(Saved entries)
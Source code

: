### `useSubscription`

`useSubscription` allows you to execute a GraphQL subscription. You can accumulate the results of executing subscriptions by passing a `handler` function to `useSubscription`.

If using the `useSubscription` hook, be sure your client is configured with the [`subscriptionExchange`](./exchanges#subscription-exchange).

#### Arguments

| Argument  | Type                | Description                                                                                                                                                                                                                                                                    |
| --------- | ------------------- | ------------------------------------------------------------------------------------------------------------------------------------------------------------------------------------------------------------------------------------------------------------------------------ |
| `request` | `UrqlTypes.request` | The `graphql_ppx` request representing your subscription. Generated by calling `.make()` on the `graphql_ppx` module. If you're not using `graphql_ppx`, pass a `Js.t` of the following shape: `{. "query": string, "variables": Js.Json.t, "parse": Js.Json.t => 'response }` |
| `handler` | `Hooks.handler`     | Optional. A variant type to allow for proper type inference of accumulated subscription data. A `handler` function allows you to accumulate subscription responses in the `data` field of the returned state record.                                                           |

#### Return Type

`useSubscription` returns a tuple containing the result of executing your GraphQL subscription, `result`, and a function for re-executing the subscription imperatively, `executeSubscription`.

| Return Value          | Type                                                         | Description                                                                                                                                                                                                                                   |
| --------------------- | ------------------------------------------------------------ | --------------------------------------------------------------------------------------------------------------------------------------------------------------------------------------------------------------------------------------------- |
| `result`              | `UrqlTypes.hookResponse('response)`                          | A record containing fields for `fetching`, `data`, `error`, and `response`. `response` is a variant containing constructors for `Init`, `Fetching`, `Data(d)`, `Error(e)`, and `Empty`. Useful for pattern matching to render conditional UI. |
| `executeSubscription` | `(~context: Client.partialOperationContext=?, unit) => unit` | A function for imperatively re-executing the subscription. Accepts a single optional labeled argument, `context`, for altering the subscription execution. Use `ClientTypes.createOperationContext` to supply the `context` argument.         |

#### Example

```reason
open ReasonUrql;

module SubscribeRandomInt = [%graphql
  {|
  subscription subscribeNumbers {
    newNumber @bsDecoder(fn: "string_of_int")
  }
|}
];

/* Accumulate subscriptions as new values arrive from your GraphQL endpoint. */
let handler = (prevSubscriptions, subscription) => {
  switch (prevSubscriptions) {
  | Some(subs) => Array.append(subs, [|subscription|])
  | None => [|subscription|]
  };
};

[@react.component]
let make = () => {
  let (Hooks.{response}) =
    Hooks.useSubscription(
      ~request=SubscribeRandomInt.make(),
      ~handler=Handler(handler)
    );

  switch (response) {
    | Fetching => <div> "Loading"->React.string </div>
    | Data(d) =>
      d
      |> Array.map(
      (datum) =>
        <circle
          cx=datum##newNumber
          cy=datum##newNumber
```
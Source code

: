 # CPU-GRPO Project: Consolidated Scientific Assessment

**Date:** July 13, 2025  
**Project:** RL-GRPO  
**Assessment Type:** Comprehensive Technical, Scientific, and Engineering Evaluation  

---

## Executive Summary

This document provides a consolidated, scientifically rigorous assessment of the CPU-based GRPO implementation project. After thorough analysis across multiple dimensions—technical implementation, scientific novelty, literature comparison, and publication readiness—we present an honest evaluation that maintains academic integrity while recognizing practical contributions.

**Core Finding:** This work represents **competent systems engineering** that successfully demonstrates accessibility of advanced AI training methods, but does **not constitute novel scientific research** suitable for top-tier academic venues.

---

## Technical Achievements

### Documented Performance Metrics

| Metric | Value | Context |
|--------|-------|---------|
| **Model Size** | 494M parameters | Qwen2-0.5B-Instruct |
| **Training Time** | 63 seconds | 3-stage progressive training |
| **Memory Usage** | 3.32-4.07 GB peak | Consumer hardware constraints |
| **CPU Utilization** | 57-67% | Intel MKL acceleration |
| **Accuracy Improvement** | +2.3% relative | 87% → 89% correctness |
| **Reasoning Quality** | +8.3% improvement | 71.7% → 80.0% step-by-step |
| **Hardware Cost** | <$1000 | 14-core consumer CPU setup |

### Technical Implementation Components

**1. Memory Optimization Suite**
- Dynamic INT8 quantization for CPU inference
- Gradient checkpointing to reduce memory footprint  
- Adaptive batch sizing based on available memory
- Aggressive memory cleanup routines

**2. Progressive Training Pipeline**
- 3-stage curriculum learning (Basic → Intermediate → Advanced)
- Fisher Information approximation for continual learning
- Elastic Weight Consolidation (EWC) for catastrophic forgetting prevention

__YOUR GOAL__:
None of the records may be omitted or altered when they are given again.

__WRITTEN SOLUTION__:
Source code

:### `useSubscription`

`useSubscription` allows you to execute a GraphQL subscription. You can accumulate the results of executing subscriptions by passing a `handler` function to `useSubscription`.

If using the `useSubscription` hook, be sure your client is configured with the [`subscriptionExchange`](./exchanges#subscription-exchange).

#### Arguments

| Argument  | Type                | Description                                                                                                                                                                                                                                                                    |
| --------- | ------------------- | ------------------------------------------------------------------------------------------------------------------------------------------------------------------------------------------------------------------------------------------------------------------------------ |
| `request` | `UrqlTypes.request` | The `graphql_ppx` request representing your subscription. Generated by calling `.make()` on the `graphql_ppx` module. If you're not using `graphql_ppx`, pass a `Js.t` of the following shape: `{. "query": string, "variables": Js.Json.t, "parse": Js.Json.t => 'response }` |
| `handler` | `Hooks.handler`     | Optional. A variant type to allow for proper type inference of accumulated subscription data. A `handler` function allows you to accumulate subscription responses in the `data` field of the returned state record.                                                           |

#### Return Type

`useSubscription` returns a tuple containing the result of executing your GraphQL subscription, `result`, and a function for re-executing the subscription imperatively, `executeSubscription`.

| Return Value          | Type                                                         | Description                                                                                                                                                                                                                                   |
| --------------------- | ------------------------------------------------------------ | --------------------------------------------------------------------------------------------------------------------------------------------------------------------------------------------------------------------------------------------- |
| `result`              | `UrqlTypes.hookResponse('response)`                          | A record containing fields for `fetching`, `data`, `error`, and `response`. `response` is a variant containing constructors for `Init`, `Fetching`, `Data(d)`, `Error(e)`, and `Empty`. Useful for pattern matching to render conditional UI. |
| `executeSubscription` | `(~context: Client.partialOperationContext=?, unit) => unit` | A function for imperatively re-executing the subscription. Accepts a single optional labeled argument, `context`, for altering the subscription execution. Use `ClientTypes.createOperationContext` to supply the `context` argument.         |

#### Example

```reason
open ReasonUrql;

module SubscribeRandomInt = [%graphql
  {|
  subscription subscribeNumbers {
    newNumber @bsDecoder(fn: "string_of_int")
  }
|}
];

/* Accumulate subscriptions as new values arrive from your GraphQL endpoint. */
let handler = (prevSubscriptions, subscription) => {
  switch (prevSubscriptions) {
  | Some(subs) => Array.append(subs, [|subscription|])
  | None => [|subscription|]
  };
};

[@react.component]
let make = () => {
  let (Hooks.{response}) =
    Hooks.useSubscription(
      ~request=SubscribeRandomInt.make(),
      ~handler=Handler(handler)
    );

  switch (response) {
    | Fetching => <div> "Loading"->React.string </div>
    | Data(d) =>
      d
      |> Array.map(
      (datum) =>
        <circle
          cx=datum##newNumber
          cy=datum##newNumber
```
Source code

: # CPU-GRPO Project: Consolidated Scientific Assessment

**Date:** July 13, 2025  
**Project:** RL-GRPO  
**Assessment Type:** Comprehensive Technical, Scientific, and Engineering Evaluation  

---

## Executive Summary

This document provides a consolidated, scientifically rigorous assessment of the CPU-based GRPO implementation project. After thorough analysis across multiple dimensions—technical implementation, scientific novelty, literature comparison, and publication readiness—we present an honest evaluation that maintains academic integrity while recognizing practical contributions.

**Core Finding:** This work represents **competent systems engineering** that successfully demonstrates accessibility of advanced AI training methods, but does **not constitute novel scientific research** suitable for top-tier academic venues.

---

## Technical Achievements

### Documented Performance Metrics

| Metric | Value | Context |
|--------|-------|---------|
| **Model Size** | 494M parameters | Qwen2-0.5B-Instruct |
| **Training Time** | 63 seconds | 3-stage progressive training |
| **Memory Usage** | 3.32-4.07 GB peak | Consumer hardware constraints |
| **CPU Utilization** | 57-67% | Intel MKL acceleration |
| **Accuracy Improvement** | +2.3% relative | 87% → 89% correctness |
| **Reasoning Quality** | +8.3% improvement | 71.7% → 80.0% step-by-step |
| **Hardware Cost** | <$1000 | 14-core consumer CPU setup |

### Technical Implementation Components

**1. Memory Optimization Suite**
- Dynamic INT8 quantization for CPU inference
- Gradient checkpointing to reduce memory footprint  
- Adaptive batch sizing based on available memory
- Aggressive memory cleanup routines

**2. Progressive Training Pipeline**
- 3-stage curriculum learning (Basic → Intermediate → Advanced)
- Fisher Information approximation for continual learning
- Elastic Weight Consolidation (EWC) for catastrophic forgetting prevention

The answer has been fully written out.